BioCity's ETA Antagonist Shows Promise in Phase 2 Trial for Diabetic Kidney Disease

BioCity Biopharma has announced positive results from its phase 2 trial of SC0062, a selective endothelin receptor type A (ETA) antagonist, in patients with diabetic kidney disease (DKD). The trial, conducted in China, demonstrated a significant reduction in proteinuria, a key indicator of kidney function, at the highest dose of 20 mg compared to placebo after 12 weeks of treatment.

Promising Results in Proteinuria Reduction

The phase 2 trial, part of the larger 2-SUCCEED study, evaluated SC0062's efficacy in reducing excess proteins in the urine of DKD patients. While specific data points were not disclosed, BioCity reported that the effect on proteinuria was both clinically meaningful and statistically significant. The company plans to present a full data readout, including 24-week results, at an upcoming scientific conference.

Importantly, SC0062 demonstrated a favorable safety profile, with no elevated risk of sodium retention compared to the placebo group. This is particularly noteworthy as sodium retention can be a concern with some kidney disease treatments.

Dual Success in Kidney Disorders

The 2-SUCCEED trial also included a separate cohort of patients with immunoglobulin A nephropathy (IgAN), another serious kidney condition. This cohort previously met its primary endpoint, showing significant reductions in proteinuria across multiple dose levels:

• 5 mg dose: 39.2% reduction
• 10 mg dose: 33.7% reduction
• 20 mg dose: 48.3% reduction
• Placebo: 16.5% reduction

These results have prompted BioCity to initiate a phase 3 trial of SC0062 in Chinese patients with IgAN, with plans for a multi-regional late-stage study in the works.
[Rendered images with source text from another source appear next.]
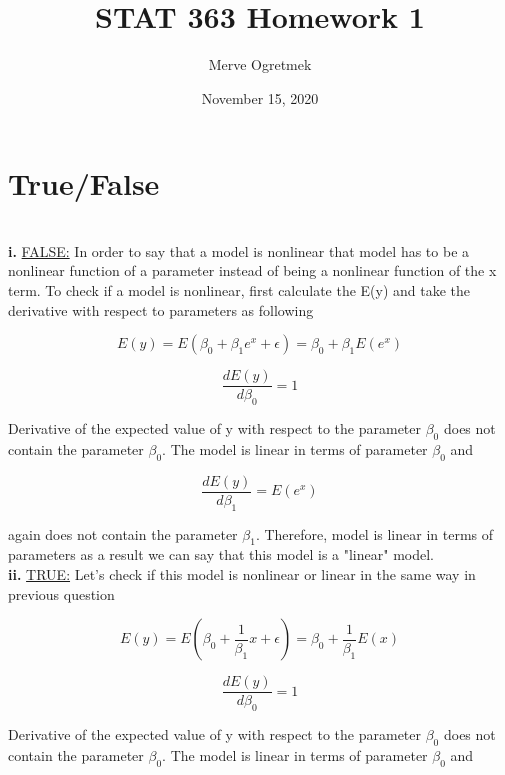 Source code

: \documentclass{article}
\title{STAT 363 Homework 1}
\author{Merve Ogretmek}
\date{November 15, 2020}
\begin{document}
\maketitle

\section{True/False}
\\

\textbf{i.} \underline{FALSE:} In order to say that a model is nonlinear that model has to be a nonlinear function of a parameter instead of being a nonlinear function of the x term. To check if a model is nonlinear, first calculate the E(y) and take the derivative with respect to parameters as following 

\begin{equation}
E(y) = E(\beta_0 + \beta_1e^x + \epsilon) = \beta_0 + \beta_1E(e^x) 
\end{equation}

\begin{equation}
\frac{dE(y)}{d\beta_0} = 1
\end{equation}

Derivative of the expected value of y with respect to the parameter $\beta_0$ does not contain the parameter $\beta_0$. The model is linear in terms of parameter $\beta_0$ and 

\begin{equation}
\frac{dE(y)}{d\beta_1} = E(e^x)
\end{equation}

again does not contain the parameter $\beta_1$. Therefore, model is linear in terms of parameters as a result we can say that this model is a "linear" model. 
\\

\textbf{ii.} \underline{TRUE:} Let's check if this model is nonlinear or linear in the same way in previous question

\begin{equation}
E(y) = E(\beta_0 + \frac{1}{\beta_1}x + \epsilon) = \beta_0 + \frac{1}{\beta_1}E(x) 
\end{equation}

\begin{equation}
\frac{dE(y)}{d\beta_0} = 1
\end{equation}

Derivative of the expected value of y with respect to the parameter $\beta_0$ does not contain the parameter $\beta_0$. The model is linear in terms of parameter $\beta_0$ and 
\end{document}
Competitive Landscape in Kidney Disease Treatment

BioCity's progress with SC0062 places it in a competitive field of kidney disease treatments. Novartis is currently seeking approval for its own ETA receptor antagonist, atrasentan, for IgAN. The Swiss pharmaceutical giant acquired this therapy as part of its $3.2 billion purchase of Chinook Therapeutics.

Additionally, the FDA has already approved Travere Therapeutics' Filspari, a dual antagonist of endothelin and angiotensin receptors, for the treatment of IgAN.

As the pharmaceutical industry continues to focus on addressing serious kidney disorders, BioCity's SC0062 represents a potentially significant addition to the treatment landscape for both DKD and IgAN patients.